» **Exercise data**:

BEGIN

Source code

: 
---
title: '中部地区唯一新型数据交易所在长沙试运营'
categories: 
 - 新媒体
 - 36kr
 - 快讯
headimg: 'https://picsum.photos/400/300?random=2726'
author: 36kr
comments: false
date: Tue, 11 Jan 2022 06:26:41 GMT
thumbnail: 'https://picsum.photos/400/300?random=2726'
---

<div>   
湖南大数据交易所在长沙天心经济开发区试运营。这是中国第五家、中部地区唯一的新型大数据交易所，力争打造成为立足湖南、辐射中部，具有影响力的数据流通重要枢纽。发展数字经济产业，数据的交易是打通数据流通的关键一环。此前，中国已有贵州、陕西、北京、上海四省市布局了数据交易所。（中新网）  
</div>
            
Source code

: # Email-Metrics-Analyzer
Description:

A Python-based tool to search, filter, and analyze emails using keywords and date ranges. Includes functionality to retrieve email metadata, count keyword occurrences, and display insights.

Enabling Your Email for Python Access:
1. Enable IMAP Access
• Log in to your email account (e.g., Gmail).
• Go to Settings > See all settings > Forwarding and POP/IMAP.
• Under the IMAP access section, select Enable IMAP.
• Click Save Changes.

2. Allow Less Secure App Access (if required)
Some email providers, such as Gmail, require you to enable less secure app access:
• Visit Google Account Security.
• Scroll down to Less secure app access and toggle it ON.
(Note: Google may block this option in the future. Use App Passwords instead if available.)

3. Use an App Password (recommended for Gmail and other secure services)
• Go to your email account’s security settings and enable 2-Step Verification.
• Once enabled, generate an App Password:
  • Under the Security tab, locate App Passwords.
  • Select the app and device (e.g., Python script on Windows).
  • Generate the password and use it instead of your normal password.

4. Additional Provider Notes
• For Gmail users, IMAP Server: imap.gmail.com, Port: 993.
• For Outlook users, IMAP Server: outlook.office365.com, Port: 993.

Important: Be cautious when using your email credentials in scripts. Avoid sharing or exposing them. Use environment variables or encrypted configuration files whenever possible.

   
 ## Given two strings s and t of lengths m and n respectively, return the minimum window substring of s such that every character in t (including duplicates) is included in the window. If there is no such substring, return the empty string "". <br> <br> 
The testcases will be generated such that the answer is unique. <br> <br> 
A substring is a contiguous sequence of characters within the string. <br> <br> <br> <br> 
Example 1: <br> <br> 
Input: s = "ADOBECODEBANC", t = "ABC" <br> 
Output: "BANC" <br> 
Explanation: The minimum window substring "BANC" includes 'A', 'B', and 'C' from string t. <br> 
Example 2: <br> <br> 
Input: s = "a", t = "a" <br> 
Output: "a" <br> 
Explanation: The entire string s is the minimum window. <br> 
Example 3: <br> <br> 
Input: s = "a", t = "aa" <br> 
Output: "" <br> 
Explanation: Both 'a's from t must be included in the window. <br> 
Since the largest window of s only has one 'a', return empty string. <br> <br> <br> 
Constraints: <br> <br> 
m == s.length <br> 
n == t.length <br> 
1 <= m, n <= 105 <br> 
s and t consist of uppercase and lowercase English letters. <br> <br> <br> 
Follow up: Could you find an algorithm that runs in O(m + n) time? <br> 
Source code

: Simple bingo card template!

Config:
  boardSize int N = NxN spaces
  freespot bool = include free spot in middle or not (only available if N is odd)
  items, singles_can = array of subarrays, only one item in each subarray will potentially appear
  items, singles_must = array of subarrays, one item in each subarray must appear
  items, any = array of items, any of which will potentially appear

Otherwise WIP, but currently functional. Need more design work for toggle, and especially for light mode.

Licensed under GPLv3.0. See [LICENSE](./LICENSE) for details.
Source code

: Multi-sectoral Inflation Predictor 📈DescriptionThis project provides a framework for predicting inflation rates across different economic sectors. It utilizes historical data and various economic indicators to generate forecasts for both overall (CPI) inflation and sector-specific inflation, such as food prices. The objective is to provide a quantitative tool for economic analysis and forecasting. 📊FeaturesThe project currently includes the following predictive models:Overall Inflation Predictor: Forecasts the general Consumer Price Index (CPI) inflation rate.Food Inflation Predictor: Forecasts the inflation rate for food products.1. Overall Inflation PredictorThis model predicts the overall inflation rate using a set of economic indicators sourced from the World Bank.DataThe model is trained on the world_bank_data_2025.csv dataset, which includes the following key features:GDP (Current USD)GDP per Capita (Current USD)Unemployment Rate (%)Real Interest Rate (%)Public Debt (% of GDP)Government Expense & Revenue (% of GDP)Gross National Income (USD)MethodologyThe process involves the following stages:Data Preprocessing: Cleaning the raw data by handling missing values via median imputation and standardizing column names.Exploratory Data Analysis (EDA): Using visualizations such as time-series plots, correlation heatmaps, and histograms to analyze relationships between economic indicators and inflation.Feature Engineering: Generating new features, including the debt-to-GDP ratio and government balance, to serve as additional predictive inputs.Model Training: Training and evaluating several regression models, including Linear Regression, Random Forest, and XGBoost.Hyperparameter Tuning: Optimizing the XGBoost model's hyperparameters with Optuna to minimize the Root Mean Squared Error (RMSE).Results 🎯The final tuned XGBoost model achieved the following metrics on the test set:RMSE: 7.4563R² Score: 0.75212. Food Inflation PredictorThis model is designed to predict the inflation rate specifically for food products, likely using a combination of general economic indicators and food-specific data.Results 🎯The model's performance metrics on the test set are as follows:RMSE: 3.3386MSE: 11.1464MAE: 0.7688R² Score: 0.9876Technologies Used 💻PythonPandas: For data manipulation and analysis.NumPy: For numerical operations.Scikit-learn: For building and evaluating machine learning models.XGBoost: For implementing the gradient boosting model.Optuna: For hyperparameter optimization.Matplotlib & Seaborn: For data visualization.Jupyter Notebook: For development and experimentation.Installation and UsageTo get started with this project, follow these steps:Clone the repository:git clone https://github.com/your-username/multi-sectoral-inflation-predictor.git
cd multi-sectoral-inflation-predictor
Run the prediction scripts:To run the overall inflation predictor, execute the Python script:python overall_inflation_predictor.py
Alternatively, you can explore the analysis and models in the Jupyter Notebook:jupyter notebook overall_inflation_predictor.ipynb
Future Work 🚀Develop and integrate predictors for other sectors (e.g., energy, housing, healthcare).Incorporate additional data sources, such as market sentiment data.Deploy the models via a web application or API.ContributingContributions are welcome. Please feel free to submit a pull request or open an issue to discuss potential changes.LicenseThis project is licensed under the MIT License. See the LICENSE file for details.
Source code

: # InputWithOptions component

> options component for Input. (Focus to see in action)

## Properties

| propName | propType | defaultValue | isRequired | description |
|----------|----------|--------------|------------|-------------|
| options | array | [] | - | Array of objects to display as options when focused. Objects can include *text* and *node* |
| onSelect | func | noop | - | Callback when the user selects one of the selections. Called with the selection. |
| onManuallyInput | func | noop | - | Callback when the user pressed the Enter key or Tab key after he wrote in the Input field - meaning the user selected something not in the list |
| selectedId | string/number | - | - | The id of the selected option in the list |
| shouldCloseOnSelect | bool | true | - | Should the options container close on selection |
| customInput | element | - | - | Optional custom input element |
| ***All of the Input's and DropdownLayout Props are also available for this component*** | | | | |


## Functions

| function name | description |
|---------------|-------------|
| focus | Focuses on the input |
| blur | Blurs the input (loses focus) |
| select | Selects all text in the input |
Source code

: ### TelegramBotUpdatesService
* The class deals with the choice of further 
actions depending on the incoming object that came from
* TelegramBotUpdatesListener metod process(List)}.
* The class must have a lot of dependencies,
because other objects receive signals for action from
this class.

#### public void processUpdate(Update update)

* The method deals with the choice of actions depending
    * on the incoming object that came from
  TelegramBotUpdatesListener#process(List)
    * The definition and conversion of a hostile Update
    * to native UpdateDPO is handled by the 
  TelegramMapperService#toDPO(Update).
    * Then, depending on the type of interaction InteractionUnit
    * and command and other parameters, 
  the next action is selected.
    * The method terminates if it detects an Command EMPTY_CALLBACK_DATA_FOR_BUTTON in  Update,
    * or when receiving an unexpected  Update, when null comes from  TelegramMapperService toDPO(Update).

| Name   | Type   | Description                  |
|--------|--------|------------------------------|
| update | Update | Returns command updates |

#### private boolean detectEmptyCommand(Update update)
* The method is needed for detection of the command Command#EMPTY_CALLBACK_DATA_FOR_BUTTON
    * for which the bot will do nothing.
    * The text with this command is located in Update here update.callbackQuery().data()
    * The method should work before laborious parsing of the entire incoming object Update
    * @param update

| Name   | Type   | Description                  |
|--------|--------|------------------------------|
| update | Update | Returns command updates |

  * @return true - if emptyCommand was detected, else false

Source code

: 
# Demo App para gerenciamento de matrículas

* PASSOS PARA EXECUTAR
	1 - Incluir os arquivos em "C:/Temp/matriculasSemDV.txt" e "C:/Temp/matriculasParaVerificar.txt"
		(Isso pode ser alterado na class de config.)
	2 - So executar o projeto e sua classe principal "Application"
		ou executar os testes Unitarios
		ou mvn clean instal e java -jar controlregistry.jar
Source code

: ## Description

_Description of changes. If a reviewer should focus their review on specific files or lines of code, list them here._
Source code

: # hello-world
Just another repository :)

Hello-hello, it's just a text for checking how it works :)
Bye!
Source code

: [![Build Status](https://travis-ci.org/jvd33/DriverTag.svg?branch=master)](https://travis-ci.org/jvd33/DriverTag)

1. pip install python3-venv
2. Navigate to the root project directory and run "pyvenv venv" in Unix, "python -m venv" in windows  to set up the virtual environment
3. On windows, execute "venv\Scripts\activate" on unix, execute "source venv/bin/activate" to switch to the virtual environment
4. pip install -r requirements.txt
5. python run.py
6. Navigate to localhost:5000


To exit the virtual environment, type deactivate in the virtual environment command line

END
BEGIN

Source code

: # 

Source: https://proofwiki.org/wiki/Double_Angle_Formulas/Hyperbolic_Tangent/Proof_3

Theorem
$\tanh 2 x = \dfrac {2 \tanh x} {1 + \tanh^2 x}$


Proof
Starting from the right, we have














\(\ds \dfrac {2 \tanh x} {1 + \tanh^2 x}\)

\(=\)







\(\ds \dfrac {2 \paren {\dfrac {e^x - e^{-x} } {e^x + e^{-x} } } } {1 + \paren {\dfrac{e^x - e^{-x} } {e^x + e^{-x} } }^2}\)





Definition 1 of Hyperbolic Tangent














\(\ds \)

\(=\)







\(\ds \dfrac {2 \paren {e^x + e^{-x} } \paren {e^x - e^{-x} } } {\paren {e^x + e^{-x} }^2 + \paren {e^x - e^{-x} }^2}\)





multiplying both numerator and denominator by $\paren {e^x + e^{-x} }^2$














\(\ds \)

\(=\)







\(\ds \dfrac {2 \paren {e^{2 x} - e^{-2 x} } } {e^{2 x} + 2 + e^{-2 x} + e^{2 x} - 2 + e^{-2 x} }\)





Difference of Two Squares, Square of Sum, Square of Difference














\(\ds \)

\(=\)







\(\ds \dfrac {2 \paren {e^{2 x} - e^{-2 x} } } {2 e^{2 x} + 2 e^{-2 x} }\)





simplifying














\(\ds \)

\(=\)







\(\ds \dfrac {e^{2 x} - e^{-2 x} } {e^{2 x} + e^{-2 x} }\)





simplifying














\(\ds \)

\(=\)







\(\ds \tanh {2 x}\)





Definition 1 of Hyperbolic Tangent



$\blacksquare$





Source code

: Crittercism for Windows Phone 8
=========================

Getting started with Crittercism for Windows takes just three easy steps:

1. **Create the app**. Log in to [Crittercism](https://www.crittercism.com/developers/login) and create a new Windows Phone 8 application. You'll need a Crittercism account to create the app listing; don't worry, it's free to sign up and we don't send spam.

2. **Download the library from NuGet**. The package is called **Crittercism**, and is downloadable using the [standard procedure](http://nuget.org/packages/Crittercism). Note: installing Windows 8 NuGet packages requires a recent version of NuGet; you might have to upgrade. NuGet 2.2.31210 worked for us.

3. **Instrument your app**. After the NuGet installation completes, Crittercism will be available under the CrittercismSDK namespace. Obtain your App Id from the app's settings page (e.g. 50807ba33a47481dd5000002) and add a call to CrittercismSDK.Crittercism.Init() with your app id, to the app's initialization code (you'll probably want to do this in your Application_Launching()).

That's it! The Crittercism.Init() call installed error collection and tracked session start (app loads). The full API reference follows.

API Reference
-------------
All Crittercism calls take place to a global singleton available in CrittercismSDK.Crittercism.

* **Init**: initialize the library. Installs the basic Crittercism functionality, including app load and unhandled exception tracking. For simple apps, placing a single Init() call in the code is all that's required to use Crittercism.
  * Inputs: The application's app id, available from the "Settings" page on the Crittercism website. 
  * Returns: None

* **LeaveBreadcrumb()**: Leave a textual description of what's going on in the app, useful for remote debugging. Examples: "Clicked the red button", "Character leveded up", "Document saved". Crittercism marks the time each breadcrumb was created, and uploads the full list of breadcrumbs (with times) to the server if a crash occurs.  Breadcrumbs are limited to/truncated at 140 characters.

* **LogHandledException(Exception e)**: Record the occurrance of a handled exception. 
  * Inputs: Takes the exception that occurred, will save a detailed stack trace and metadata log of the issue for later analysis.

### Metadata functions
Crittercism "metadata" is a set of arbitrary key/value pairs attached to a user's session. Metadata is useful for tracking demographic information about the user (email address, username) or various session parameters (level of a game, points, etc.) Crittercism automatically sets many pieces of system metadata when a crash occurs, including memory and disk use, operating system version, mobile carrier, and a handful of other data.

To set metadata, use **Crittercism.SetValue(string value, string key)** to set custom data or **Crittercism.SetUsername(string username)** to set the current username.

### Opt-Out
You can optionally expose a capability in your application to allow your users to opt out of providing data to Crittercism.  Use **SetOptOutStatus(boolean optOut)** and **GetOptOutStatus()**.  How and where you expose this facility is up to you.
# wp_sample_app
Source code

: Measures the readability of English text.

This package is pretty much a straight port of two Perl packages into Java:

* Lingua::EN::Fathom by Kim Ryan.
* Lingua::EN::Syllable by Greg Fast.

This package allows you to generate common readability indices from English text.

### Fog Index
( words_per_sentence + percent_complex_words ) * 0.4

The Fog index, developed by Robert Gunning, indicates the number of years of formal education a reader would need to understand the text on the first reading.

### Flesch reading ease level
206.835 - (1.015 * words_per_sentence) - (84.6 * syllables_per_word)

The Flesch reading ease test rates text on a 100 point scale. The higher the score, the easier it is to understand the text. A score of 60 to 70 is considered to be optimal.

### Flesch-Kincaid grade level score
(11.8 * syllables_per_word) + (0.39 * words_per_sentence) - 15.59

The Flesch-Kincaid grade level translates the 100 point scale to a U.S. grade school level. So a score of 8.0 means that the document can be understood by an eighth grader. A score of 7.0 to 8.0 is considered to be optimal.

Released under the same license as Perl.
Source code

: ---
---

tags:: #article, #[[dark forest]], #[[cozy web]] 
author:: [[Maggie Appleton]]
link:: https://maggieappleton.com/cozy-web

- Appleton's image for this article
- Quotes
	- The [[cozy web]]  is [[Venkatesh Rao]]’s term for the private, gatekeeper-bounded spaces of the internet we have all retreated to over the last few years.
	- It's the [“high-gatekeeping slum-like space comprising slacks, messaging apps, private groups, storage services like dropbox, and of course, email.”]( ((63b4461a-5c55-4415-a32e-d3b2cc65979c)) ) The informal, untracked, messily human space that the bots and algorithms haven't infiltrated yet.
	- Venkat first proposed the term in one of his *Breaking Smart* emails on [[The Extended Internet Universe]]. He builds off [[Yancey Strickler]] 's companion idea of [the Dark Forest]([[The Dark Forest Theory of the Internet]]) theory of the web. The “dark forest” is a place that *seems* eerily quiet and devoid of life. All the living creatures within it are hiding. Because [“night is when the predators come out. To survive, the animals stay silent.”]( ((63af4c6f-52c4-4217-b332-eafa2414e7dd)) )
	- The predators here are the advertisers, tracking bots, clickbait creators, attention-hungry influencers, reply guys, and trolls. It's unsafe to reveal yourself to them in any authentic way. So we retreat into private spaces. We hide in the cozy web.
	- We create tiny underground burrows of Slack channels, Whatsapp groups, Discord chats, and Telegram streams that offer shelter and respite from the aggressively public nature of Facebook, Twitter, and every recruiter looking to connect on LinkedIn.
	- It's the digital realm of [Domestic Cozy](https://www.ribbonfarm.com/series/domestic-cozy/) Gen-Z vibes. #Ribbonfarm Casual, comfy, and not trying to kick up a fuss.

END

» **What the task requires**:
Please give the number of lines in the entries above that hold "custom", with no other words.

» **Output below**:
2